The firm also states it can represent clients directly before national patent and trade mark offices of Austria, Belgium, Denmark, the Faroe Islands, Greenland, Luxembourg, Monaco, The Netherlands, Norway and Sweden, in addition to the European Patent Office, European Intellectual Property Office and the Unified Patent Court.

Furthermore, the practice also has two client liaison offices in the United States of America - Durham, North Carolina and Santa Clara, California, an office in Dalian, China, and a further office in Managua, Nicaragua specialising in patent searching, technical illustration and docketing.

== Practice areas and sectors ==
Murgitroyd describes itself as a full-service intellectual property firm, with services including patents, trade marks and brand protection, design protection, copyright, domain names, due diligence, IP audits, IP strategy and portfolio management, opposition and appeal work, litigation support and trade secrets.

The firm's website organises its work by sector. These include automotive, engineering and energy; brands, services and retail; chemistry and materials; life sciences and healthcare; and technology, media and telecommunications. Published sector pages identify subject areas including advanced materials, battery technology, food technology, green chemistry, polymers, biology, CRISPR, medical devices, pharmaceuticals, artificial intelligence, blockchain, communication technologies, electronics and software.

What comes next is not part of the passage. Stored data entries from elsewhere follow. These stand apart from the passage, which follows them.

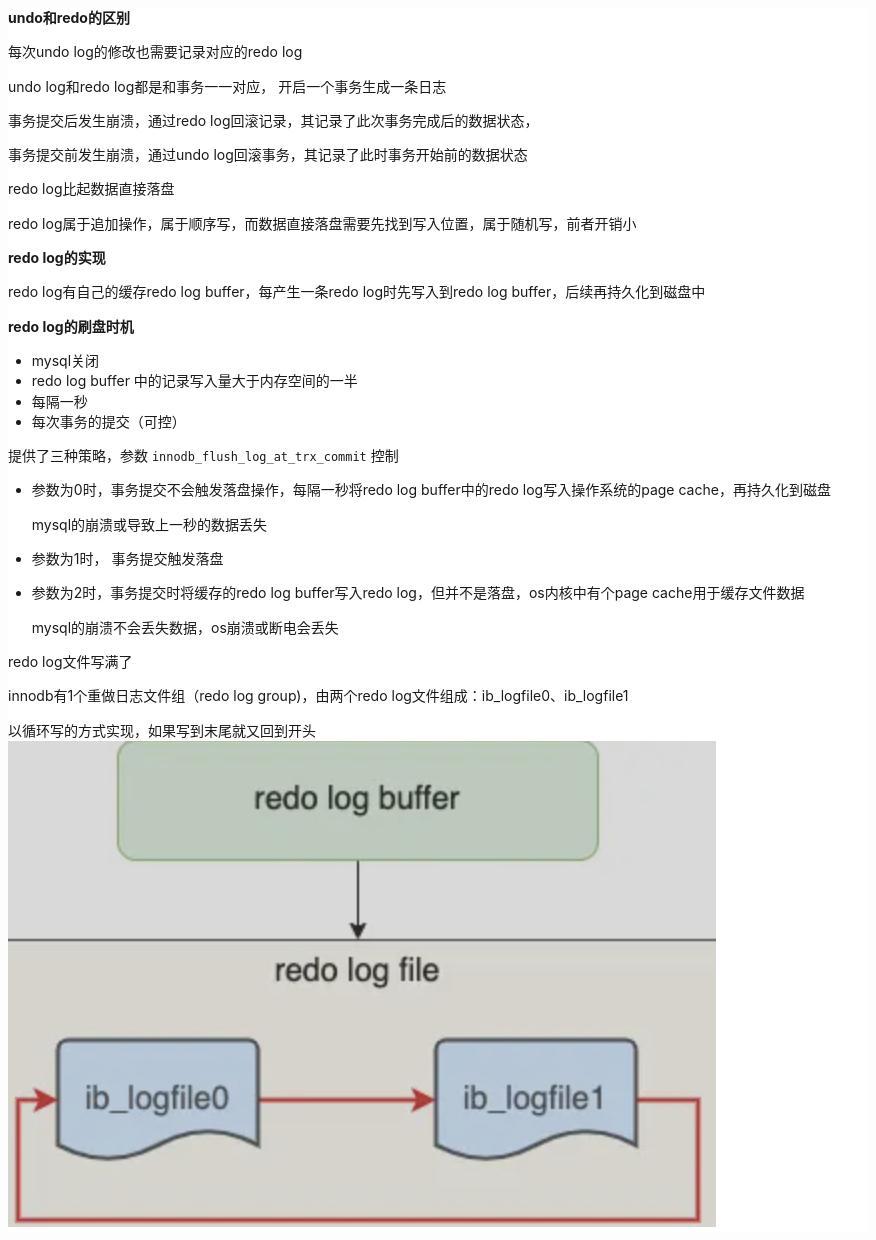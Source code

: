 
**undo和redo的区别**

每次undo log的修改也需要记录对应的redo log

undo log和redo log都是和事务一一对应， 开启一个事务生成一条日志

事务提交后发生崩溃，通过redo log回滚记录，其记录了此次事务完成后的数据状态，

事务提交前发生崩溃，通过undo log回滚事务，其记录了此时事务开始前的数据状态

redo log比起数据直接落盘

redo log属于追加操作，属于顺序写，而数据直接落盘需要先找到写入位置，属于随机写，前者开销小

**redo log的实现**

redo log有自己的缓存redo log buffer，每产生一条redo log时先写入到redo log buffer，后续再持久化到磁盘中

**redo log的刷盘时机**

- mysql关闭
- redo log buffer 中的记录写入量大于内存空间的一半
- 每隔一秒
- 每次事务的提交（可控）

提供了三种策略，参数 `innodb_flush_log_at_trx_commit` 控制

- 参数为0时，事务提交不会触发落盘操作，每隔一秒将redo log buffer中的redo log写入操作系统的page cache，再持久化到磁盘
    
    mysql的崩溃或导致上一秒的数据丢失
    
- 参数为1时， 事务提交触发落盘
- 参数为2时，事务提交时将缓存的redo log buffer写入redo log，但并不是落盘，os内核中有个page cache用于缓存文件数据
    
    mysql的崩溃不会丢失数据，os崩溃或断电会丢失
    

redo log文件写满了

innodb有1个重做日志文件组（redo log group)，由两个redo log文件组成：ib_logfile0、ib_logfile1

以循环写的方式实现，如果写到末尾就又回到开头
![Untitled](./pic27.png)
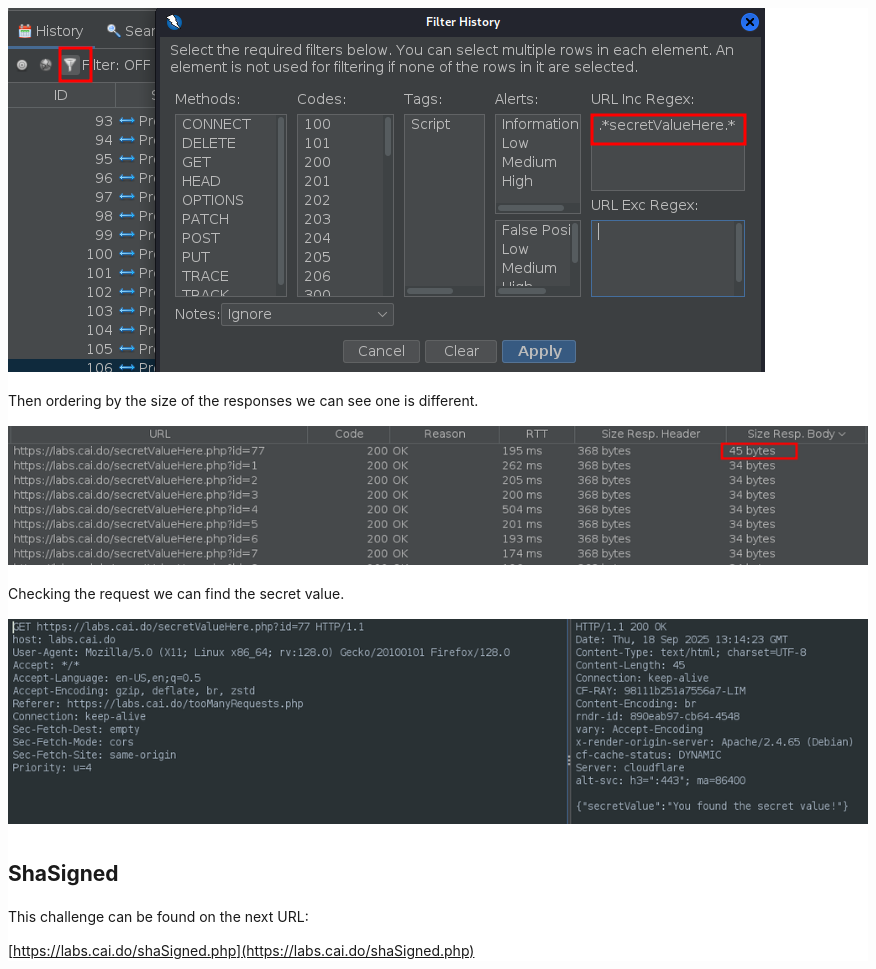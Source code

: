 ![toomanyfilter.png](images/toomanyfilter.png)

Then ordering by the size of the responses we can see one is different.

![toomanysize.png](images/toomanysize.png)

Checking the request we can find the secret value.

![toomanysecret.png](images/toomanysecret.png)

## ShaSigned

This challenge can be found on the next URL:

[https://labs.cai.do/shaSigned.php](https://labs.cai.do/shaSigned.php)
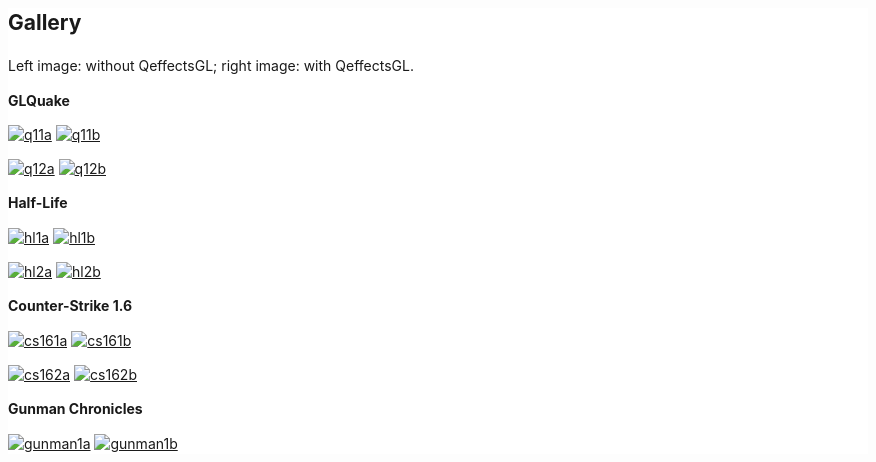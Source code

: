 ## Gallery
Left image: without QeffectsGL; right image: with QeffectsGL.

**GLQuake**

[![q11a](https://cloud.githubusercontent.com/assets/20521208/20474316/912dacd6-aff8-11e6-90e7-aa3cb8b9c8a8.jpg?raw=true)](https://cloud.githubusercontent.com/assets/20521208/20474495/50a14758-aff9-11e6-8014-8c60a6a7fa8e.jpg)
[![q11b](https://cloud.githubusercontent.com/assets/20521208/20474317/912eb176-aff8-11e6-867a-9f7ba5638166.jpg?raw=true)](https://cloud.githubusercontent.com/assets/20521208/20474494/50a11bac-aff9-11e6-83dd-98d081191b81.jpg)

[![q12a](https://cloud.githubusercontent.com/assets/20521208/20474319/912f591e-aff8-11e6-916d-64897df8957a.jpg?raw=true)](https://cloud.githubusercontent.com/assets/20521208/20474496/50a1c886-aff9-11e6-8b85-2d00c53b2dba.jpg)
[![q12b](https://cloud.githubusercontent.com/assets/20521208/20474318/912f429e-aff8-11e6-9a26-6cf409d59d57.jpg?raw=true)](https://cloud.githubusercontent.com/assets/20521208/20474497/50a36330-aff9-11e6-9370-ff06ee2469ba.jpg)

**Half-Life**

[![hl1a](https://cloud.githubusercontent.com/assets/20521208/20474307/90e9063a-aff8-11e6-9073-f525a733f92e.jpg?raw=true)](https://cloud.githubusercontent.com/assets/20521208/20474484/505cbe4e-aff9-11e6-9866-933c84d45e94.jpg)
[![hl1b](https://cloud.githubusercontent.com/assets/20521208/20474309/90ea2dbc-aff8-11e6-9884-0afb4f8aeec7.jpg?raw=true)](https://cloud.githubusercontent.com/assets/20521208/20474488/507f063e-aff9-11e6-8017-b630537980f4.jpg)

[![hl2a](https://cloud.githubusercontent.com/assets/20521208/20474310/910ab00a-aff8-11e6-8823-1743d7cfb107.jpg?raw=true)](https://cloud.githubusercontent.com/assets/20521208/20474487/507eaeb4-aff9-11e6-8ee4-a3b087ad5c4e.jpg)
[![hl2b](https://cloud.githubusercontent.com/assets/20521208/20474313/910c7c82-aff8-11e6-9b57-ea290640e63e.jpg?raw=true)](https://cloud.githubusercontent.com/assets/20521208/20474489/507efafe-aff9-11e6-85f9-3d9386287b22.jpg)

**Counter-Strike 1.6**

[![cs161a](https://cloud.githubusercontent.com/assets/20521208/20474296/90a316d4-aff8-11e6-9e24-03a6fe38fa8a.jpg?raw=true)](https://cloud.githubusercontent.com/assets/20521208/20474471/5010fd88-aff9-11e6-8cb9-9b88428b364c.jpg)
[![cs161b](https://cloud.githubusercontent.com/assets/20521208/20474297/90a3f6e4-aff8-11e6-930a-2054d4dd198d.jpg?raw=true)](https://cloud.githubusercontent.com/assets/20521208/20474477/50360fce-aff9-11e6-905d-9a3cbc372b18.jpg)

[![cs162a](https://cloud.githubusercontent.com/assets/20521208/20474300/90c57e18-aff8-11e6-8505-65092a400a22.jpg?raw=true)](https://cloud.githubusercontent.com/assets/20521208/20474476/5035b286-aff9-11e6-9ff5-8a613e4bd253.jpg)
[![cs162b](https://cloud.githubusercontent.com/assets/20521208/20474301/90c5e6f0-aff8-11e6-83bf-50fa002f0168.jpg?raw=true)](https://cloud.githubusercontent.com/assets/20521208/20474480/503936d6-aff9-11e6-9946-371fd1b9bf94.jpg)

**Gunman Chronicles**

[![gunman1a](https://cloud.githubusercontent.com/assets/20521208/20474304/90e80654-aff8-11e6-8dfe-4065c758606b.jpg?raw=true)](https://cloud.githubusercontent.com/assets/20521208/20474482/505b5392-aff9-11e6-9a86-702afb8a82bc.jpg)
[![gunman1b](https://cloud.githubusercontent.com/assets/20521208/20474306/90e89380-aff8-11e6-81c6-6da22b53c6d5.jpg?raw=true)](https://cloud.githubusercontent.com/assets/20521208/20474485/505d666e-aff9-11e6-8b5c-0d36c09575a6.jpg)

== Technology and responsible AI ==
In March 2026, Murgitroyd announced a Responsible AI Framework for its use of artificial intelligence in intellectual property services. The firm's announcement described the framework as part of a broader internal AI governance programme, and a separate AI Usage Policy sets out principles including professional excellence, client confidentiality and ethical responsibility.

== Recognition ==
Murgitroyd was awarded the highest ranking across all sector categories in the Financial Times 2025 Survey of Europe's Leading Patent Law Firms. The firm is also regularly recognised in industry-leading rankings, including Managing Intellectual Property's IPStars, The Legal 500 (UK) directory, IAM Patent 1000, IAM Strategy 300, WTR 1000, WIPR Leaders, and the Chambers & Partners directory. The firm also received recognition in the China IP Awards with the Outstanding International IP Service Teams Award.

In 2025, Murgitroyd was recognised among the UK's best privately managed companies, an accolade that acknowledges leading private companies for their organisational excellence and contributions to their industries. In 2024, the firm won the Vision 2024 Leaders Driving Growth award at the BVCA Awards.